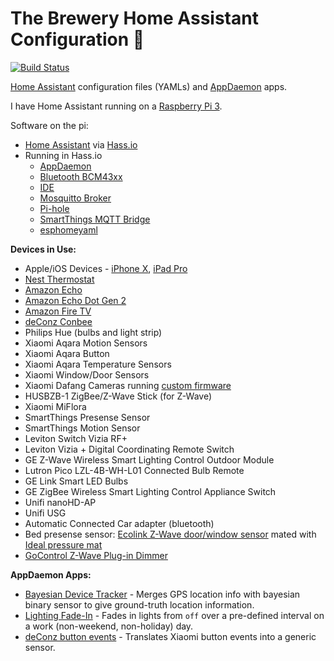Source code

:# The Brewery Home Assistant Configuration 🍺
[![Build Status](https://travis-ci.org/rtclauss/hass-config.svg?branch=master)](https://travis-ci.org/rtclauss/hass-config)

[Home Assistant](https://home-assistant.io/) configuration files (YAMLs) and [AppDaemon](https://appdaemon.readthedocs.io/en/latest/) apps.

I have Home Assistant running on a [Raspberry Pi 3]().

Software on the pi:
* [Home Assistant](https://home-assistant.io/) via [Hass.io](https://www.home-assistant.io/hassio/)
* Running in Hass.io
  * [AppDaemon](https://community.home-assistant.io/t/community-hass-io-add-on-appdaemon3/41261?u=frenck)
  * [Bluetooth BCM43xx](https://home-assistant.io/addons/bluetooth_bcm43xx/)
  * [IDE](https://community.home-assistant.io/t/community-hass-io-add-on-ide-based-on-cloud9/33810?u=frenck)
  * [Mosquitto Broker](https://home-assistant.io/addons/mosquitto/)
  * [Pi-hole](https://community.home-assistant.io/t/community-hass-io-add-on-pi-hole/33817?u=frenck)
  * [SmartThings MQTT Bridge](https://github.com/stjohnjohnson/smartthings-mqtt-bridge)
  * [esphomeyaml](https://esphomelib.com/esphomeyaml/index.html)

**Devices in Use:**
* Apple/iOS Devices - [iPhone X](), [iPad Pro]()
* [Nest Thermostat]()
* [Amazon Echo](http://amzn.to/2i6mShX)
* [Amazon Echo Dot Gen 2](http://amzn.to/2hvCexj)
* [Amazon Fire TV](http://amzn.to/2iD9uPx)
* [deConz Conbee](https://www.amazon.com/NEW-gateway-compact-certified-operating/dp/B01FDWOIHK)
* Philips Hue (bulbs and light strip)
* Xiaomi Aqara Motion Sensors
* Xiaomi Aqara Button
* Xiaomi Aqara Temperature Sensors
* Xiaomi Window/Door Sensors
* Xiaomi Dafang Cameras running [custom firmware](https://github.com/EliasKotlyar/Xiaomi-Dafang-Hacks)
* HUSBZB-1 ZigBee/Z-Wave Stick (for Z-Wave)
* Xiaomi MiFlora
* SmartThings Presense Sensor
* SmartThings Motion Sensor
* Leviton Switch Vizia RF+
* Leviton Vizia + Digital Coordinating Remote Switch
* GE Z-Wave Wireless Smart Lighting Control Outdoor Module
* Lutron Pico LZL-4B-WH-L01 Connected Bulb Remote
* GE Link Smart LED Bulbs
* GE ZigBee Wireless Smart Lighting Control Appliance Switch
* Unifi nanoHD-AP
* Unifi USG
* Automatic Connected Car adapter (bluetooth)
* Bed presense sensor: [Ecolink Z-Wave door/window sensor](https://www.amazon.com/Ecolink-Intelligent-Technology-Operated-DWZWAVE2-ECO/dp/B00HPIYJWU) mated with [Ideal pressure mat](https://www.amazon.com/Ecolink-Intelligent-Technology-Operated-DWZWAVE2-ECO/dp/B00HPIYJWU)
* [GoControl Z-Wave Plug-in Dimmer](https://www.amazon.com/GoControl-Z-Wave-Plug-Dimmer-Module/dp/B00E1OXK3A/)

**AppDaemon Apps:**
* [Bayesian Device Tracker](appdaemon/apps/tracker.py) - Merges GPS location info with bayesian binary sensor to give ground-truth location information.
* [Lighting Fade-In](appdaemon/apps/brighten_lights.py) - Fades in lights from `off` over a pre-defined interval on a work (non-weekend, non-holiday) day.
* [deConz button events](appdaemon/apps/deconz_helper.py) - Translates Xiaomi button events into a generic sensor.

▶ **INSTRUCTIONS TO FOLLOW**
The whole listing, minus its images, should be repeated exactly.

▶ **ANSWER BOX**
Source code

:# The Brewery Home Assistant Configuration 🍺
[![Build Status](https://travis-ci.org/rtclauss/hass-config.svg?branch=master)](https://travis-ci.org/rtclauss/hass-config)

[Home Assistant](https://home-assistant.io/) configuration files (YAMLs) and [AppDaemon](https://appdaemon.readthedocs.io/en/latest/) apps.

I have Home Assistant running on a [Raspberry Pi 3]().

Software on the pi:
* [Home Assistant](https://home-assistant.io/) via [Hass.io](https://www.home-assistant.io/hassio/)
* Running in Hass.io
  * [AppDaemon](https://community.home-assistant.io/t/community-hass-io-add-on-appdaemon3/41261?u=frenck)
  * [Bluetooth BCM43xx](https://home-assistant.io/addons/bluetooth_bcm43xx/)
  * [IDE](https://community.home-assistant.io/t/community-hass-io-add-on-ide-based-on-cloud9/33810?u=frenck)
  * [Mosquitto Broker](https://home-assistant.io/addons/mosquitto/)
  * [Pi-hole](https://community.home-assistant.io/t/community-hass-io-add-on-pi-hole/33817?u=frenck)
  * [SmartThings MQTT Bridge](https://github.com/stjohnjohnson/smartthings-mqtt-bridge)
  * [esphomeyaml](https://esphomelib.com/esphomeyaml/index.html)

**Devices in Use:**
* Apple/iOS Devices - [iPhone X](), [iPad Pro]()
* [Nest Thermostat]()
* [Amazon Echo](http://amzn.to/2i6mShX)
* [Amazon Echo Dot Gen 2](http://amzn.to/2hvCexj)
* [Amazon Fire TV](http://amzn.to/2iD9uPx)
* [deConz Conbee](https://www.amazon.com/NEW-gateway-compact-certified-operating/dp/B01FDWOIHK)
* Philips Hue (bulbs and light strip)
* Xiaomi Aqara Motion Sensors
* Xiaomi Aqara Button
* Xiaomi Aqara Temperature Sensors
* Xiaomi Window/Door Sensors
* Xiaomi Dafang Cameras running [custom firmware](https://github.com/EliasKotlyar/Xiaomi-Dafang-Hacks)
* HUSBZB-1 ZigBee/Z-Wave Stick (for Z-Wave)
* Xiaomi MiFlora
* SmartThings Presense Sensor
* SmartThings Motion Sensor
* Leviton Switch Vizia RF+
* Leviton Vizia + Digital Coordinating Remote Switch
* GE Z-Wave Wireless Smart Lighting Control Outdoor Module
* Lutron Pico LZL-4B-WH-L01 Connected Bulb Remote
* GE Link Smart LED Bulbs
* GE ZigBee Wireless Smart Lighting Control Appliance Switch
* Unifi nanoHD-AP
* Unifi USG
* Automatic Connected Car adapter (bluetooth)
* Bed presense sensor: [Ecolink Z-Wave door/window sensor](https://www.amazon.com/Ecolink-Intelligent-Technology-Operated-DWZWAVE2-ECO/dp/B00HPIYJWU) mated with [Ideal pressure mat](https://www.amazon.com/Ecolink-Intelligent-Technology-Operated-DWZWAVE2-ECO/dp/B00HPIYJWU)
* [GoControl Z-Wave Plug-in Dimmer](https://www.amazon.com/GoControl-Z-Wave-Plug-Dimmer-Module/dp/B00E1OXK3A/)

**AppDaemon Apps:**
* [Bayesian Device Tracker](appdaemon/apps/tracker.py) - Merges GPS location info with bayesian binary sensor to give ground-truth location information.
* [Lighting Fade-In](appdaemon/apps/brighten_lights.py) - Fades in lights from `off` over a pre-defined interval on a work (non-weekend, non-holiday) day.
* [deConz button events](appdaemon/apps/deconz_helper.py) - Translates Xiaomi button events into a generic sensor.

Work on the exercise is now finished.